Your answer should be an exact copy of every record.

____

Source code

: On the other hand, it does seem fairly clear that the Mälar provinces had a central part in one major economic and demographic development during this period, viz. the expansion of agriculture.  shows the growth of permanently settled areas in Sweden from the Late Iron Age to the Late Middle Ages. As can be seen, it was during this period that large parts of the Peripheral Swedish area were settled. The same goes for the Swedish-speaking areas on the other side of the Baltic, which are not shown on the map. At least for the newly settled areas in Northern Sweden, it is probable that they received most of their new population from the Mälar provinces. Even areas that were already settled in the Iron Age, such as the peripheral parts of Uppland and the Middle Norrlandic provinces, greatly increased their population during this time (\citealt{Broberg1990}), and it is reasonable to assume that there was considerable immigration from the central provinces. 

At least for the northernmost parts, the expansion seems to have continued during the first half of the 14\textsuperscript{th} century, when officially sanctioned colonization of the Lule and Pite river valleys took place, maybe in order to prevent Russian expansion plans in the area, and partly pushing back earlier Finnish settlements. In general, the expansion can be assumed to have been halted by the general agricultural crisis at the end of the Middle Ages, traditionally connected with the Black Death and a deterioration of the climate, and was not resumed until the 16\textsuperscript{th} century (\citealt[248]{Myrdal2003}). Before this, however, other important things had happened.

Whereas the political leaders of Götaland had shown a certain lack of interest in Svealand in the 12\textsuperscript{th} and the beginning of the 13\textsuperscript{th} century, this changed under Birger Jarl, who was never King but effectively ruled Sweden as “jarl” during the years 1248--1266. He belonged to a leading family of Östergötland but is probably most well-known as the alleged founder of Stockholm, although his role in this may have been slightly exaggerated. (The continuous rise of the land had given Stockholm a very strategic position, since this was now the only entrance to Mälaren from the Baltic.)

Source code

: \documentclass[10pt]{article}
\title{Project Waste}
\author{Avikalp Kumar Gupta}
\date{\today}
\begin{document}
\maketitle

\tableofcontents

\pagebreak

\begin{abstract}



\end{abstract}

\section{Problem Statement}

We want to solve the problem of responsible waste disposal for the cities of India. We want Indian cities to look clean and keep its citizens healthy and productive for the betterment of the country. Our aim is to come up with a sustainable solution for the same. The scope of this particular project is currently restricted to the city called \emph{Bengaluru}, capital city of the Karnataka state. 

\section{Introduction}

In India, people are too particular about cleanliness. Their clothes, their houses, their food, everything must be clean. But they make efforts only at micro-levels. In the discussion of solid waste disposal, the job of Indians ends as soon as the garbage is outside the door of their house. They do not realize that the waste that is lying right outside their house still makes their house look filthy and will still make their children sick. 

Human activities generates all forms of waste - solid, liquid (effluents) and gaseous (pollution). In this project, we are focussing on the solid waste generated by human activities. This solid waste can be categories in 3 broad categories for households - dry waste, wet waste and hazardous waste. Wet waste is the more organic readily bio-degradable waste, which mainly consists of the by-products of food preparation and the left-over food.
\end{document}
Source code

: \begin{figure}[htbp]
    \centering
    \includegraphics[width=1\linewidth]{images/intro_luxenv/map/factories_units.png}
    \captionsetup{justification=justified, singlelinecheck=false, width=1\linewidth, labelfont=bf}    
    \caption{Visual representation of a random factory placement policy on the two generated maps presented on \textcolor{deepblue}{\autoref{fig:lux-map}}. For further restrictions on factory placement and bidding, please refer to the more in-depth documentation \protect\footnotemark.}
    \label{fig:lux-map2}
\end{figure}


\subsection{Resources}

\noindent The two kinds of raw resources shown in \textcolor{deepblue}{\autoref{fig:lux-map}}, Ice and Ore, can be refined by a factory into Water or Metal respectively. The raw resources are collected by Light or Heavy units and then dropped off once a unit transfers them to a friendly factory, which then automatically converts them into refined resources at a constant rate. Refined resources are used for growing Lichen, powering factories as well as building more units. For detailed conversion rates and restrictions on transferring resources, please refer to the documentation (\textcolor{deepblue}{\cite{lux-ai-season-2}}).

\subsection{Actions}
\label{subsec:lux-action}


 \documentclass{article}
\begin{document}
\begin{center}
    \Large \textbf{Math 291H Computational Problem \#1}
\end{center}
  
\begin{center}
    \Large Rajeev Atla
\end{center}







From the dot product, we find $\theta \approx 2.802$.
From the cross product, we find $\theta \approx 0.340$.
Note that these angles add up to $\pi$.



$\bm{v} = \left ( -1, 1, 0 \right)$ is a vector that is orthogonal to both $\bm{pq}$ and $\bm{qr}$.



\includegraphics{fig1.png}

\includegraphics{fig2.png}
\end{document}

____

▶ _ANSWER TO THIS TASK_:
Source code

: On the other hand, it does seem fairly clear that the Mälar provinces had a central part in one major economic and demographic development during this period, viz. the expansion of agriculture.  shows the growth of permanently settled areas in Sweden from the Late Iron Age to the Late Middle Ages. As can be seen, it was during this period that large parts of the Peripheral Swedish area were settled. The same goes for the Swedish-speaking areas on the other side of the Baltic, which are not shown on the map. At least for the newly settled areas in Northern Sweden, it is probable that they received most of their new population from the Mälar provinces. Even areas that were already settled in the Iron Age, such as the peripheral parts of Uppland and the Middle Norrlandic provinces, greatly increased their population during this time (\citealt{Broberg1990}), and it is reasonable to assume that there was considerable immigration from the central provinces. 

At least for the northernmost parts, the expansion seems to have continued during the first half of the 14\textsuperscript{th} century, when officially sanctioned colonization of the Lule and Pite river valleys took place, maybe in order to prevent Russian expansion plans in the area, and partly pushing back earlier Finnish settlements. In general, the expansion can be assumed to have been halted by the general agricultural crisis at the end of the Middle Ages, traditionally connected with the Black Death and a deterioration of the climate, and was not resumed until the 16\textsuperscript{th} century (\citealt[248]{Myrdal2003}). Before this, however, other important things had happened.

Whereas the political leaders of Götaland had shown a certain lack of interest in Svealand in the 12\textsuperscript{th} and the beginning of the 13\textsuperscript{th} century, this changed under Birger Jarl, who was never King but effectively ruled Sweden as “jarl” during the years 1248--1266. He belonged to a leading family of Östergötland but is probably most well-known as the alleged founder of Stockholm, although his role in this may have been slightly exaggerated. (The continuous rise of the land had given Stockholm a very strategic position, since this was now the only entrance to Mälaren from the Baltic.)

Source code

: \documentclass[10pt]{article}
\title{Project Waste}
\author{Avikalp Kumar Gupta}
\date{\today}
\begin{document}
\maketitle

\tableofcontents

\pagebreak

\begin{abstract}



\end{abstract}

\section{Problem Statement}

We want to solve the problem of responsible waste disposal for the cities of India. We want Indian cities to look clean and keep its citizens healthy and productive for the betterment of the country. Our aim is to come up with a sustainable solution for the same. The scope of this particular project is currently restricted to the city called \emph{Bengaluru}, capital city of the Karnataka state. 

\section{Introduction}

In India, people are too particular about cleanliness. Their clothes, their houses, their food, everything must be clean. But they make efforts only at micro-levels. In the discussion of solid waste disposal, the job of Indians ends as soon as the garbage is outside the door of their house. They do not realize that the waste that is lying right outside their house still makes their house look filthy and will still make their children sick. 

Human activities generates all forms of waste - solid, liquid (effluents) and gaseous (pollution). In this project, we are focussing on the solid waste generated by human activities. This solid waste can be categories in 3 broad categories for households - dry waste, wet waste and hazardous waste. Wet waste is the more organic readily bio-degradable waste, which mainly consists of the by-products of food preparation and the left-over food.
\end{document}
Source code

: \begin{figure}[htbp]
    \centering
    \includegraphics[width=1\linewidth]{images/intro_luxenv/map/factories_units.png}
    \captionsetup{justification=justified, singlelinecheck=false, width=1\linewidth, labelfont=bf}    
    \caption{Visual representation of a random factory placement policy on the two generated maps presented on \textcolor{deepblue}{\autoref{fig:lux-map}}. For further restrictions on factory placement and bidding, please refer to the more in-depth documentation \protect\footnotemark.}
    \label{fig:lux-map2}
\end{figure}


\subsection{Resources}

\noindent The two kinds of raw resources shown in \textcolor{deepblue}{\autoref{fig:lux-map}}, Ice and Ore, can be refined by a factory into Water or Metal respectively. The raw resources are collected by Light or Heavy units and then dropped off once a unit transfers them to a friendly factory, which then automatically converts them into refined resources at a constant rate. Refined resources are used for growing Lichen, powering factories as well as building more units. For detailed conversion rates and restrictions on transferring resources, please refer to the documentation (\textcolor{deepblue}{\cite{lux-ai-season-2}}).

\subsection{Actions}
\label{subsec:lux-action}


 \documentclass{article}
\begin{document}
\begin{center}
    \Large \textbf{Math 291H Computational Problem \#1}
\end{center}
  
\begin{center}
    \Large Rajeev Atla
\end{center}







From the dot product, we find $\theta \approx 2.802$.
From the cross product, we find $\theta \approx 0.340$.
Note that these angles add up to $\pi$.



$\bm{v} = \left ( -1, 1, 0 \right)$ is a vector that is orthogonal to both $\bm{pq}$ and $\bm{qr}$.



\includegraphics{fig1.png}

\includegraphics{fig2.png}
\end{document}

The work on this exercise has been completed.